The fifth form of moral disengagement is attribution of blame, in which one shifts the moral spotlight onto another party and makes one’s own actions seem like the inevitable consequences of someone else’s actions. Calley blamed the Viet Cong tactics for making extreme measures like the My Lai massacre necessary, saying in court, “Everyone was a potential enemy and men and women were equally dangerous… Children were used to throw hand grenades or plant mines. It was essential that troops in Viet Nam put out of their minds the World War II and Korean concept of giving candy and chewing gum and things to children. The communists used that American philosophy against us.” (229) Again, Calley isn’t wrong, but by consistently narrating the event this way he distances himself from his own responsibility and treats himself as a being without agency.
Sixth and finally, a person morally disengages from their actions by dehumanizing others. By considering others as less than human, the moral convictions one has for how to treat other humans do not kick in to the same degree when one sees them suffer. This dehumanization is facilitated by racial, ethnic, and gender prejudice pre-existent in a society or manufactured through propaganda. But ideological views can also become a site for dehumanization. For example, when asked in the 1960s what it feels like to take human life, Polish mercenary Rafal Gan-Ganowicz reportedly responded, “I wouldn’t know, I’ve only ever killed communists.” This is an extreme example of a common social practice: not treating others as unique individuals but merely as instances of a broader ideology or social problem.
We innately have a sense of our shared co-humanity with others, what Kenneth Burke calls our consubstantiality, which empathetically connects us to them even if we have never met them before. Moral rules for social interaction codify and reinforce these empathetic connections. Because of this, Bandura writes, it is “difficult to mistreat humanized persons without suffering personal distress and self-condemnation.” This is true even when a person is an ideological opponent, as long as they are recognized as fully human. When people are characterized as “Nazis” or “terrorists” or “criminals” or “fascists,” however, it becomes harder to empathize with them and easier to justify mistreating them.

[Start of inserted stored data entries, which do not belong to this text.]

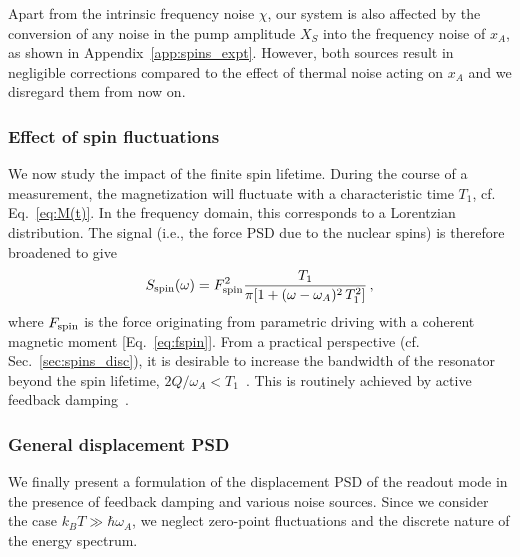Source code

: Apart from the intrinsic frequency noise $\chi$, our system is also affected by the conversion of any noise in the pump amplitude $X_S$ into the frequency noise of $x_A$, as shown in Appendix~\ref{app:spins_expt}. However, both sources result in negligible corrections compared to the effect of thermal noise acting on $x_A$ and we disregard them from now on.

\subsubsection{Effect of spin fluctuations} We now study the impact of the finite spin lifetime. During the course of a measurement, the magnetization will fluctuate with a characteristic time $T_1$, cf. Eq.~\eqref{eq:M(t)}. In the frequency domain, this corresponds to a Lorentzian distribution. The signal (i.e., the force PSD due to the nuclear spins) is therefore broadened to give
\begin{equation}\label{eq:S_spin}
S_{\rm spin}(\omega) = F^2_{\rm spin} \frac{T_1}{\pi[1 + (\omega-\omega_A)^2 \,T_1^2]}\,,
\end{equation}
where $F_{\rm spin}$ is the force originating from parametric driving with a coherent magnetic moment [Eq.~\eqref{eq:fspin}]. From a practical perspective (cf. Sec.~\ref{sec:spins_disc}), it is desirable to increase the bandwidth of the resonator beyond the spin lifetime, $2 Q / \omega_A < T_1$~\cite{Degen_2007}. This is routinely achieved by active feedback damping~\cite{Courty_2001, Kleckner_2006, Poggio_2007, Rossi_2018}.


\subsubsection{General displacement PSD} We finally present a formulation of the displacement PSD of the readout mode in the presence of feedback damping and various noise sources. Since we consider the case $k_B T  \gg \hbar\omega_A$, we neglect zero-point fluctuations and the discrete nature of the energy spectrum.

The massacre at My Lai is a textbook case of dehumanization; though paying close attention to the details of Calley’s moral disengagement helps us recognize the complexity of the issue. Calley’s famous statement prior to sentencing included these lines: “When my troops were getting massacred and mauled by an enemy I couldn’t see, I couldn’t feel, and I couldn’t touch—that nobody in the military system ever described as anything other than Communism. They didn’t give it a race, they didn’t give it a sex, they didn’t give it an age. They never let me believe it was just a philosophy in a man’s mind. That was my enemy out there.” (231)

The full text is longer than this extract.